The conversations of life

Tony Abbott slams 40:40:20 gender workforce target – for being “anti-men”


The former Prime Minister told 2GB radio presenter Ray Hadley this week that gender quotas suggested by the Australian Human Rights Commission are “politically correct rubbish” – and the Sex Discrimination Commissioner, Kate Jenkins, to “pull your head in”.

“We absolutely have to give women a fair go but some of this stuff sounds like it’s just anti-men,” he said.

The AHRC had recommended Government agencies aim for a hiring rate of at least 40 per cent women, 40 per cent men and the other 20 per cent left “flexible”.

Women dominate graduate numbers

Ms Jenkins has since released a statement saying the quotas were not meant to be mandatory.

But really, why shouldn’t they be? 60 per cent of our university graduates are now women. Is it wrong to say that we should have an equal number of men and women in our government departments?

Mr Abbott – who was Minister for Women while he was PM until 2015 – did acknowledge the challenge the Liberal Party is facing in getting women into parliament.

“If we want to do the right thing by women we need to get more conservative women in parliament,” he said.

We rest our case.

Lauren is a journalist for, agedcare101 and The Donaldson Sisters. Growing up in a big family in small town communities, she has always had a love for the written word, joining her local library at the age of six months. With over eight years' experience in writing and editing, she is a keen follower of news and current affairs with a nose for a good story.

Discussion1 Comment

  1. We rightly have a talent and merit based system, so quotas are wrong, wrong, wrong. If women do not in fact have equal opportunity to get these roles, then we should go to the source of the problem rather than resort to quotas. It may simply reflect the available talent pool for the positions in question and that may simply be a function of the choices that we all make, both women and men. If it’s something else, then work out what it is before resorting to quotas!

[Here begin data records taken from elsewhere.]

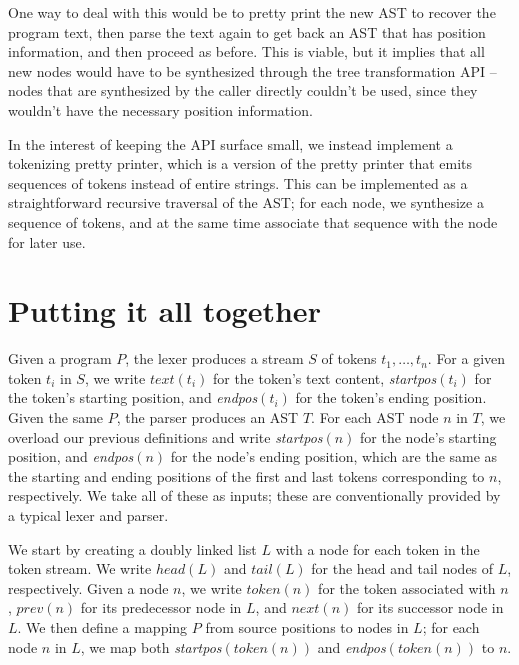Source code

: One way to deal with this would be to pretty print the new AST to recover the
program text, then parse the text again to get back an AST that has position
information, and then proceed as before. This is viable, but it implies that
all new nodes would have to be synthesized through the tree transformation API
-- nodes that are synthesized by the caller directly couldn't be used, since
they wouldn't have the necessary position information.

In the interest of keeping the API surface small, we instead implement a
tokenizing pretty printer, which is a version of the pretty printer that emits
sequences of tokens instead of entire strings. This can be implemented as a
straightforward recursive traversal of the AST; for each node, we synthesize a
sequence of tokens, and at the same time associate that sequence with the node
for later use.

\section{Putting it all together}

Given a program $P$, the lexer produces a stream $S$ of tokens $t_1, \dots,
t_n$. For a given token $t_i$ in $S$, we write $text(t_i)$ for the token's text
content, \emph{startpos}$(t_i)$ for the token's starting position, and
\emph{endpos}$(t_i)$ for the token's ending position. Given the same $P$, the
parser produces an AST $T$. For each AST node $n$ in $T$, we overload our
previous definitions and write \emph{startpos}$(n)$ for the node's starting position,
and \emph{endpos}$(n)$ for the node's ending position, which are the same as the
starting and ending positions of the first and last tokens corresponding to $n$,
respectively. We take all of these as inputs; these are conventionally provided
by a typical lexer and parser.

We start by creating a doubly linked list $L$ with a node for each token in the
token stream. We write $head(L)$ and $tail(L)$ for the head and tail nodes of
$L$, respectively. Given a node $n$, we write $token(n)$ for the token
associated with $n$, $prev(n)$ for its predecessor node in $L$, and $next(n)$
for its successor node in $L$. We then define a mapping $P$ from source
positions to nodes in $L$; for each node $n$ in $L$, we map both
\emph{startpos}$(token(n))$ and \emph{endpos}$(token(n))$ to $n$.

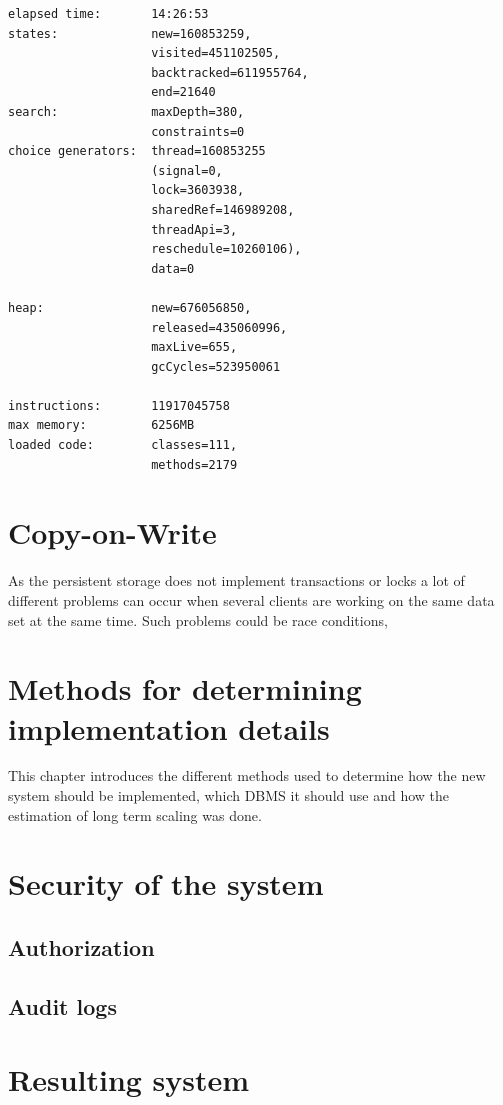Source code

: \documentclass[a4paper,12pt]{article}
\begin{document}
\begin{lstlisting}[label=JPFRESULT,caption=Results of JPF run]
elapsed time:       14:26:53
states:             new=160853259,
                    visited=451102505,
                    backtracked=611955764,
                    end=21640
search:             maxDepth=380,
                    constraints=0
choice generators:  thread=160853255 
                    (signal=0,
                    lock=3603938,
                    sharedRef=146989208,
                    threadApi=3,
                    reschedule=10260106), 
                    data=0

heap:               new=676056850,
                    released=435060996,
                    maxLive=655,
                    gcCycles=523950061

instructions:       11917045758
max memory:         6256MB
loaded code:        classes=111,
                    methods=2179
\end{lstlisting}

\newpage 
\section{Copy-on-Write}
As the persistent storage does not implement transactions or locks a lot of different problems can occur when several 
clients are working on the same data set at the same time. Such problems could be race conditions, 

\section{Methods for determining\\implementation details}
This chapter introduces the different methods used to determine how the new system should be implemented, 
which DBMS it should use and how the estimation of long term scaling was done.

\section{Security of the system}
\subsection{Authorization}
\subsection{Audit logs}


\section{Resulting system}
\end{document}
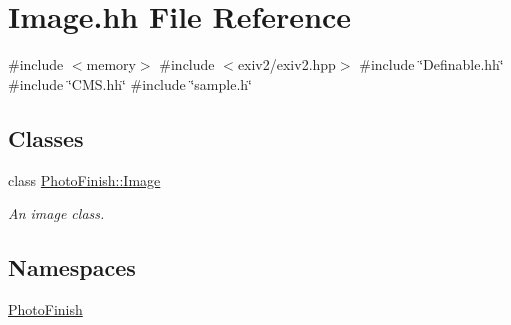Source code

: \hypertarget{_image_8hh}{}\section{Image.\+hh File Reference}
\label{_image_8hh}
{\ttfamily \#include $<$memory$>$}\newline
{\ttfamily \#include $<$exiv2/exiv2.\+hpp$>$}\newline
{\ttfamily \#include \char`\"{}Definable.\+hh\char`\"{}}\newline
{\ttfamily \#include \char`\"{}C\+M\+S.\+hh\char`\"{}}\newline
{\ttfamily \#include \char`\"{}sample.\+h\char`\"{}}\newline
\subsection*{Classes}
\begin{DoxyCompactItemize}
\item 
class \hyperlink{class_photo_finish_1_1_image}{Photo\+Finish\+::\+Image}
\begin{DoxyCompactList}\small\item\em An image class. \end{DoxyCompactList}\end{DoxyCompactItemize}
\subsection*{Namespaces}
\begin{DoxyCompactItemize}
\item 
 \hyperlink{namespace_photo_finish}{Photo\+Finish}
\end{DoxyCompactItemize}
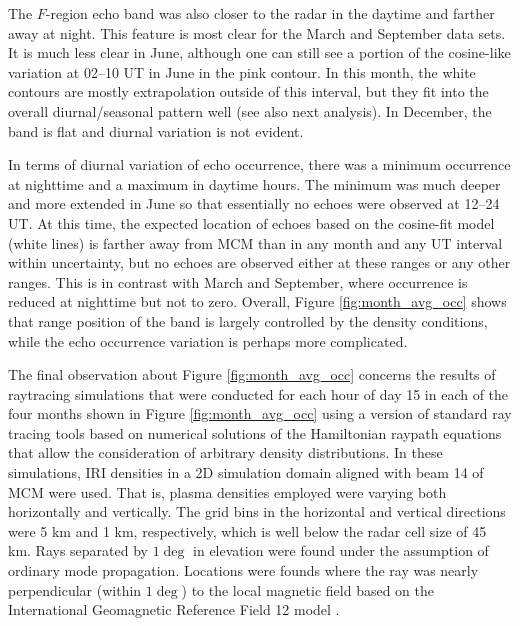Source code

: The \(F\)-region echo band was also closer to the radar in the daytime and farther away at night. This feature is most clear for the March and September data sets. It is much less clear in June, although one can still see a portion of the cosine-like variation at 02--10 UT in June in the pink contour. In this month, the white contours are mostly extrapolation outside of this interval, but they fit into the overall diurnal/seasonal pattern well (see also next analysis).  In December, the band is flat and diurnal variation is not evident.

In terms of diurnal variation of echo occurrence, there was a minimum occurrence at nighttime and a maximum in daytime hours. The minimum was much deeper and more extended in June so that essentially no echoes were observed at 12--24 UT. At this time, the expected location of echoes based on the cosine-fit model (white lines) is farther away from MCM than in any month and any UT interval within uncertainty, but no echoes are observed either at these ranges or any other ranges. This is in contrast with March and September, where occurrence is reduced at nighttime but not to zero. Overall, Figure \ref{fig:month_avg_occ} shows that range position of the band is largely controlled by the density conditions, while the echo occurrence variation is perhaps more complicated.

The final observation about Figure \ref{fig:month_avg_occ} concerns the results of raytracing simulations that were conducted for each hour of day 15 in each of the four months shown in Figure \ref{fig:month_avg_occ} using a version of standard ray tracing tools based on numerical solutions of the Hamiltonian raypath equations \citep{Haselgrove1963,Jones1975} that allow the consideration of arbitrary density distributions. In these simulations, IRI densities in a 2D simulation domain aligned with beam 14 of MCM were used.  That is, plasma densities employed were varying both horizontally and vertically.  The grid bins in the horizontal and vertical directions were 5 km and 1 km, respectively, which is well below the radar cell size of 45 km.  Rays separated by \(1\deg\) in elevation were found under the assumption of ordinary mode propagation.  Locations were founds where the ray was nearly perpendicular (within \(1\deg\)) to the local magnetic field based on the International Geomagnetic Reference Field 12 model \citep{Thebault2015}.

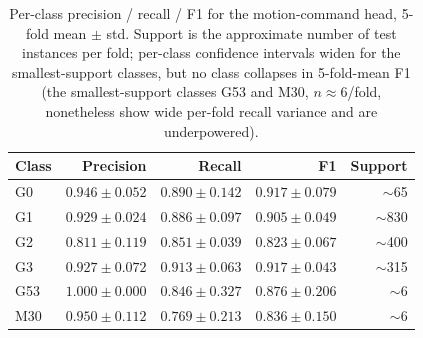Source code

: \begin{table}[H]
\centering
\caption{Per-class precision / recall / F1 for the motion-command head, 5-fold mean $\pm$ std. Support is the approximate number of test instances per fold; per-class confidence intervals widen for the smallest-support classes, but no class collapses in 5-fold-mean F1 (the smallest-support classes G53 and M30, $n\!\approx\!6$/fold, nonetheless show wide per-fold recall variance and are underpowered).}
\label{tab:per_class_command}
\begin{tabular}{lrrrr}
\toprule
Class & Precision & Recall & F1 & Support \\
\midrule
G0  & $0.946 \pm 0.052$ & $0.890 \pm 0.142$ & $0.917 \pm 0.079$ & $\sim$65  \\
G1  & $0.929 \pm 0.024$ & $0.886 \pm 0.097$ & $0.905 \pm 0.049$ & $\sim$830 \\
G2  & $0.811 \pm 0.119$ & $0.851 \pm 0.039$ & $0.823 \pm 0.067$ & $\sim$400 \\
G3  & $0.927 \pm 0.072$ & $0.913 \pm 0.063$ & $0.917 \pm 0.043$ & $\sim$315 \\
G53 & $1.000 \pm 0.000$ & $0.846 \pm 0.327$ & $0.876 \pm 0.206$ & $\sim$6   \\
M30 & $0.950 \pm 0.112$ & $0.769 \pm 0.213$ & $0.836 \pm 0.150$ & $\sim$6   \\
\bottomrule
\end{tabular}
\end{table}
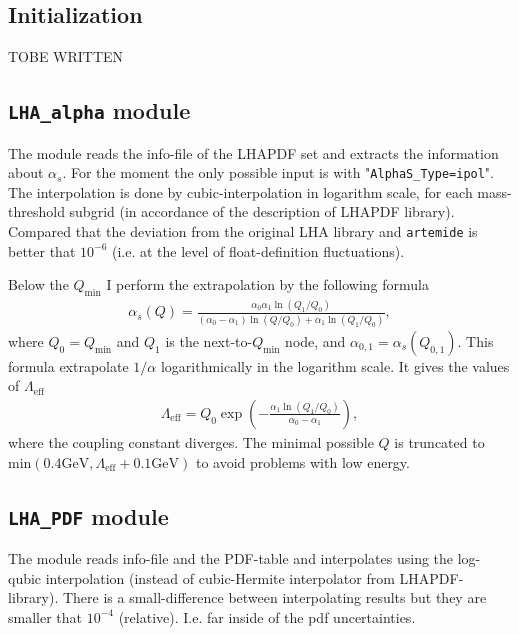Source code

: \documentclass[prd,nofootinbib,eqsecnum,final]{revtex4}
\renewcommand{\(}{\left(}
\renewcommand{\)}{\right)}
\renewcommand{\[}{\left[}
\renewcommand{\]}{\right]}
\newcommand{\red}[1]{{\color[rgb]{1,0,0} #1}}
\begin{document}
\subsection{Initialization}
\label{sec:QCDinput_ini}

\red{TOBE WRITTEN}

\subsection{\texttt{LHA\_alpha} module}

The module reads the info-file of the LHAPDF set and extracts the information about $\alpha_s$. For the moment the only possible input is with "\texttt{AlphaS\_Type=ipol}". The interpolation is done by cubic-interpolation in logarithm scale, for each mass-threshold subgrid (in accordance of the description of LHAPDF library). Compared that the deviation from the original LHA library and \texttt{artemide} is better that $10^{-6}$ (i.e. at the level of float-definition fluctuations).

Below the $Q_{\text{min}}$ I perform the extrapolation by the following formula
\begin{eqnarray}
\alpha_s(Q)=\frac{\alpha_0 \alpha_1 \ln(Q_1/Q_0)}{(\alpha_0-\alpha_1)\ln(Q/Q_0)+\alpha_1\ln(Q_1/Q_0)},
\end{eqnarray}
where $Q_0=Q_{\text{min}}$ and $Q_1$ is the next-to-$Q_{\min}$ node, and $\alpha_{0,1}=\alpha_s(Q_{0,1})$. This formula extrapolate $1/\alpha$ logarithmically in the logarithm scale. It gives the values of $\Lambda_{\text{eff}}$
\begin{eqnarray}
\Lambda_{\text{eff}}=Q_0\exp\(-\frac{\alpha_1 \ln(Q_1/Q_0)}{\alpha_0-\alpha_1}\),
\end{eqnarray}
where the coupling constant diverges. The minimal possible $Q$ is truncated to $\text{min}(0.4\text{GeV},\Lambda_{\text{eff}}+0.1\text{GeV})$ to avoid problems with low energy.

\subsection{\texttt{LHA\_PDF} module}

The module reads info-file and the PDF-table and interpolates using the log-qubic interpolation (instead of cubic-Hermite interpolator from LHAPDF-library). There is a small-difference between interpolating results but they are smaller that $10^{-4}$ (relative). I.e. far inside of the pdf uncertainties. 
\end{document}
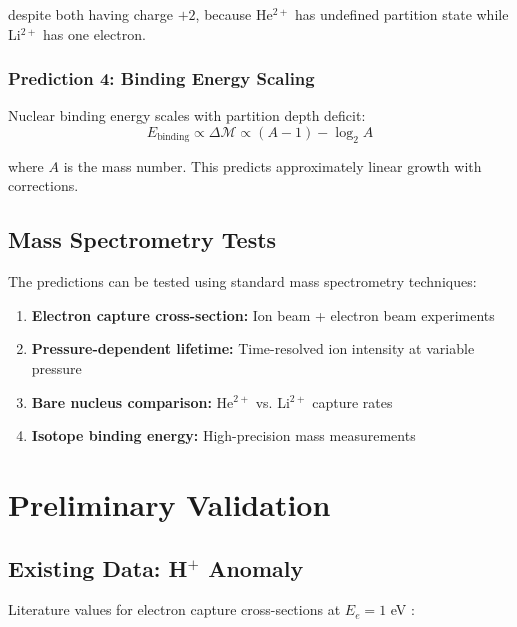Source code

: \documentclass[twocolumn,10pt,a4paper]{article}
\theoremstyle{definition}
\theoremstyle{remark}
\newcommand{\Depth}{\mathcal{M}}
\begin{document}
despite both having charge $+2$, because He$^{2+}$ has undefined partition state while Li$^{2+}$ has one electron.

\subsubsection{Prediction 4: Binding Energy Scaling}

Nuclear binding energy scales with partition depth deficit:
\begin{equation}
    E_{\text{binding}} \propto \Delta\Depth \propto (A-1) - \log_2 A
\end{equation}

where $A$ is the mass number. This predicts approximately linear growth with corrections.

\subsection{Mass Spectrometry Tests}

The predictions can be tested using standard mass spectrometry techniques:

\begin{enumerate}
    \item \textbf{Electron capture cross-section:} Ion beam + electron beam experiments
    \item \textbf{Pressure-dependent lifetime:} Time-resolved ion intensity at variable pressure
    \item \textbf{Bare nucleus comparison:} He$^{2+}$ vs. Li$^{2+}$ capture rates
    \item \textbf{Isotope binding energy:} High-precision mass measurements
\end{enumerate}

\section{Preliminary Validation}
\label{sec:validation}

\subsection{Existing Data: H$^+$ Anomaly}

Literature values for electron capture cross-sections at $E_e = 1$ eV \cite{janev1987}:
\end{document}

    It’s interesting that you see an issue in achieving gender equality in employment where men appear to have an advantage, yet you completely ignore the issue in education where women appear to have an advantage!!!!!! You note that 60% of university graduates are now women – yet there was no mention or suggestion that there may be an issue there that needs to be considered and addressed. Why is it so? Women are not smarter than men, or vice versa, so what is going on? Does our education system now favour women, or has it got something to do with how boys and girls develop and mature at different ages (on average). If it’s either of these things then action is required. I’m not suggesting quotas, but hey, if the shoe fits!

    This is a central problem of modern day feminism, where the focus continues to be dangerously tilted towards women, while all is silent when it comes to men and men’s issues. No wonder good women are standing up, saying enough is enough, and refusing to identify themselves as feminists.